Limiti e confini non giovano alla definizione del suo campo d’azione. Conviene semmai riflettere sulla direzione e sugli obiettivi che occorre porsi non solo in vista di un arricchimento del dibattito storiografico ma, ancor prima, in prospettiva dell’allargamento del pubblico della storia. Affinché la scienza di Clio riesca a colmare quelle «smemoratezze» del presente e, soprattutto, torni a essere una disciplina che, come un tempo, non solo alimenta il dibattito storiografico ma, sul piano civile,  aiuta a «diventare grandi» e a formare la coscienza civile del cittadino.


Note:

[1] Serge Noiret, La Public History: una disciplina fantasma?, in «Memoria e ricerca», maggio-agosto 2011, pp. 9- 36.

[2] E. J. Hobsbawm, Il secolo breve, Rizzoli, Milano 1995, pp. 14-15.

[3] Anna Tonelli, Sull’incapacità di comunicare degli storici, in «Storia e problemi contemporanei», gennaio-aprile 2002, pp. 171-174.

[4] Nicola Gallerano, a cura di, L’uso pubblico della storia, Milano, Franco Angeli, 1995.

[5] Cfr. il catalogo della mostra:  Fare gli italiani. 150 anni di storia nazionale, Officina Grandi Riparazioni, Torino, 17 marzo\20 novembre 2011.
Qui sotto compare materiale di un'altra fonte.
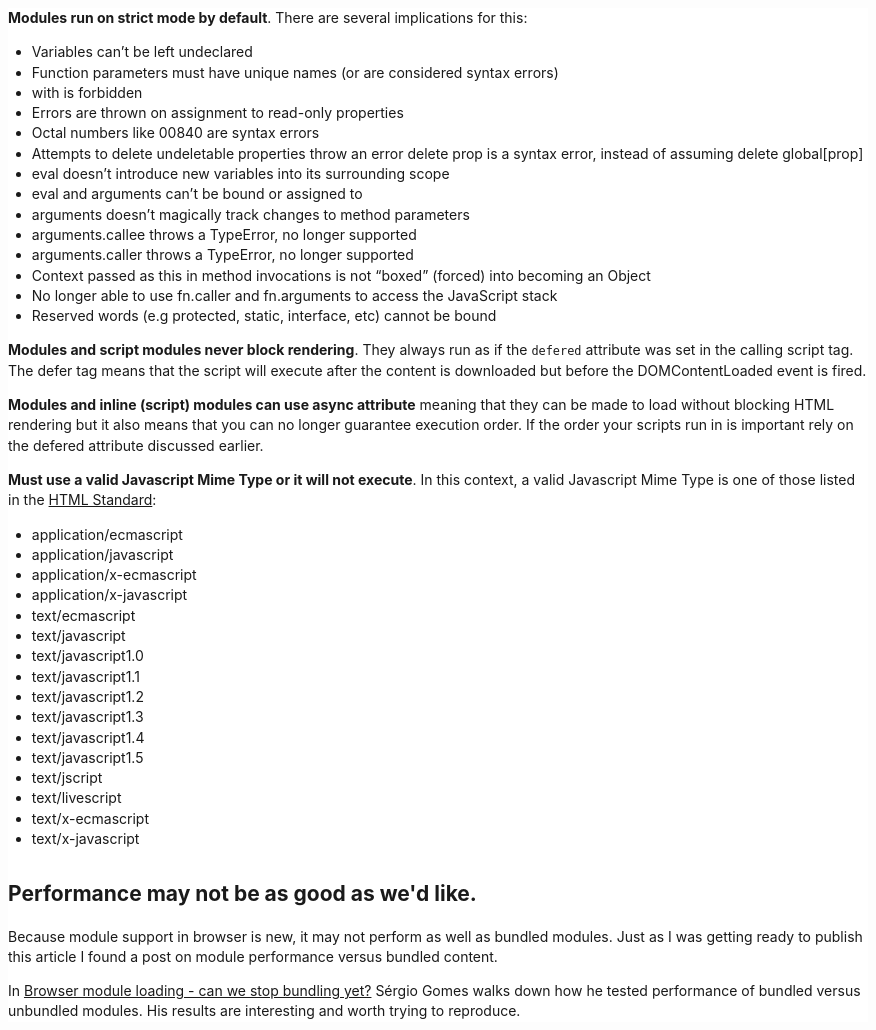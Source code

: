 **Modules run on strict mode by default**. There are several implications for this:

- Variables can’t be left undeclared
- Function parameters must have unique names (or are considered syntax errors)
- with is forbidden
- Errors are thrown on assignment to read-only properties
- Octal numbers like 00840 are syntax errors
- Attempts to delete undeletable properties throw an error delete prop is a syntax error, instead of assuming delete global\[prop\]
- eval doesn’t introduce new variables into its surrounding scope
- eval and arguments can’t be bound or assigned to
- arguments doesn’t magically track changes to method parameters
- arguments.callee throws a TypeError, no longer supported
- arguments.caller throws a TypeError, no longer supported
- Context passed as this in method invocations is not “boxed” (forced) into becoming an Object
- No longer able to use fn.caller and fn.arguments to access the JavaScript stack
- Reserved words (e.g protected, static, interface, etc) cannot be bound

**Modules and script modules never block rendering**. They always run as if the `defered` attribute was set in the calling script tag. The defer tag means that the script will execute after the content is downloaded but before the DOMContentLoaded event is fired.

**Modules and inline (script) modules can use async attribute** meaning that they can be made to load without blocking HTML rendering but it also means that you can no longer guarantee execution order. If the order your scripts run in is important rely on the defered attribute discussed earlier.

**Must use a valid Javascript Mime Type or it will not execute**. In this context, a valid Javascript Mime Type is one of those listed in the [HTML Standard](https://html.spec.whatwg.org/multipage/scripting.html#javascript-mime-type):

- application/ecmascript
- application/javascript
- application/x-ecmascript
- application/x-javascript
- text/ecmascript
- text/javascript
- text/javascript1.0
- text/javascript1.1
- text/javascript1.2
- text/javascript1.3
- text/javascript1.4
- text/javascript1.5
- text/jscript
- text/livescript
- text/x-ecmascript
- text/x-javascript

## Performance may not be as good as we'd like.

Because module support in browser is new, it may not perform as well as bundled modules. Just as I was getting ready to publish this article I found a post on module performance versus bundled content.

In [Browser module loading - can we stop bundling yet?](https://sgom.es/posts/2017-06-30-ecmascript-module-loading-can-we-unbundle-yet/) Sérgio Gomes walks down how he tested performance of bundled versus unbundled modules. His results are interesting and worth trying to reproduce.
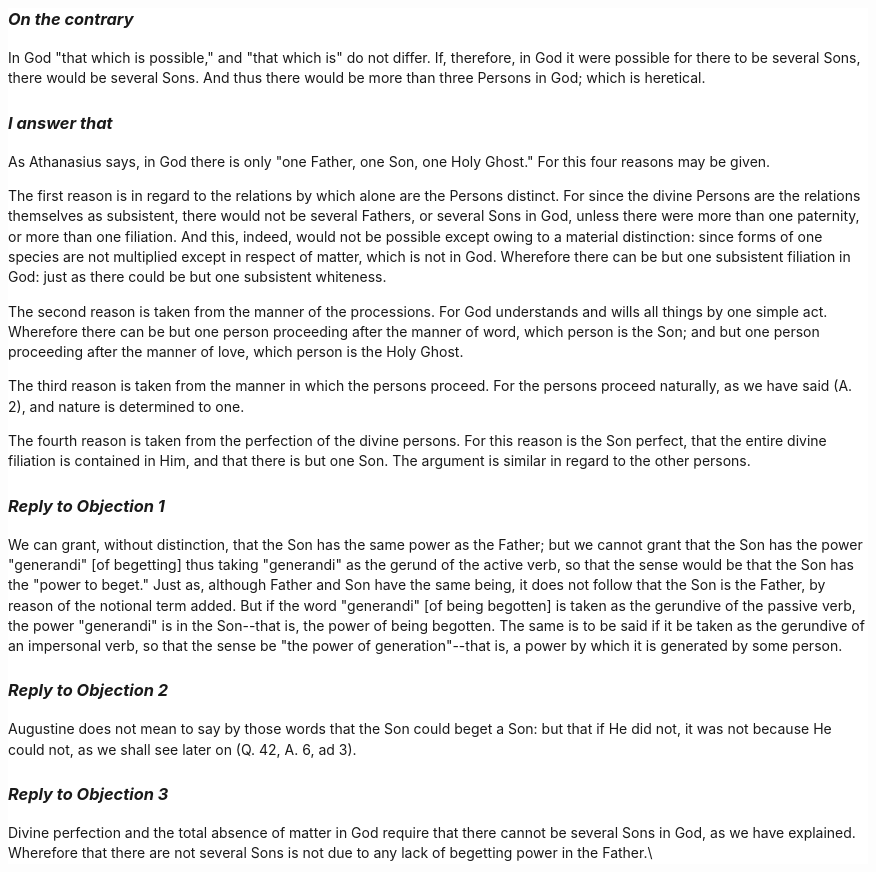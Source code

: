 ### *On the contrary*
In God "that which is possible," and "that which is"
do not differ. If, therefore, in God it were possible for there to be
several Sons, there would be several Sons. And thus there would be
more than three Persons in God; which is heretical.

### *I answer that*
As Athanasius says, in God there is only "one Father,
one Son, one Holy Ghost." For this four reasons may be given.

The first reason is in regard to the relations by which alone are
the Persons distinct. For since the divine Persons are the relations
themselves as subsistent, there would not be several Fathers, or
several Sons in God, unless there were more than one paternity, or
more than one filiation. And this, indeed, would not be possible
except owing to a material distinction: since forms of one species
are not multiplied except in respect of matter, which is not in God.
Wherefore there can be but one subsistent filiation in God: just as
there could be but one subsistent whiteness.

The second reason is taken from the manner of the processions. For God
understands and wills all things by one simple act. Wherefore there
can be but one person proceeding after the manner of word, which
person is the Son; and but one person proceeding after the manner of
love, which person is the Holy Ghost.

The third reason is taken from the manner in which the persons
proceed. For the persons proceed naturally, as we have said
(A. 2), and nature is determined to one.

The fourth reason is taken from the perfection of the divine persons.
For this reason is the Son perfect, that the entire divine filiation
is contained in Him, and that there is but one Son. The argument is
similar in regard to the other persons.

### *Reply to Objection 1*
We can grant, without distinction, that the Son has the
same power as the Father; but we cannot grant that the Son has the
power "generandi" [of begetting] thus taking "generandi" as the
gerund of the active verb, so that the sense would be that the Son
has the "power to beget." Just as, although Father and Son have the
same being, it does not follow that the Son is the Father, by reason
of the notional term added. But if the word "generandi" [of being
begotten] is taken as the gerundive of the passive verb, the power
"generandi" is in the Son--that is, the power of being begotten. The
same is to be said if it be taken as the gerundive of an impersonal
verb, so that the sense be "the power of generation"--that is, a
power by which it is generated by some person.

### *Reply to Objection 2*
Augustine does not mean to say by those words that the
Son could beget a Son: but that if He did not, it was not because He
could not, as we shall see later on (Q. 42, A. 6, ad 3).

### *Reply to Objection 3*
Divine perfection and the total absence of matter in
God require that there cannot be several Sons in God, as we have
explained. Wherefore that there are not several Sons is not due to
any lack of begetting power in the Father.\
[6] Leonardo Casalino, Lezioni recitabili, Torino, Edizioni SEB27, 2012, 2012; Leonardo Casalino e Marco Gobetti, Raccontare la Repubblica. Storia italiana dal 1945 a oggi. Sette testi da interpretare a voce, Torino, Edizioni SEB27, 2014.

[7] Si pensi alle diverse esperienze di Marco Paolini, Ascanio Celestini, Marco Baliani, Gabriele Vacis ma anche Carlo Lucarelli, e il ruolo che hanno avuto nella divulgazione storica attraverso la televisione

[8] Serge Noiret, Introduzione: per una Federazione Internazionale di Public History, https://www.academia.edu/881807/Public_History_pratiche_nazionali_ed_identità_globale

[9] Paolo Jedlowskij,  Intenzioni di memoria. Sfera pubblica e memoria autocritica, Milano, Mimesis, 2016.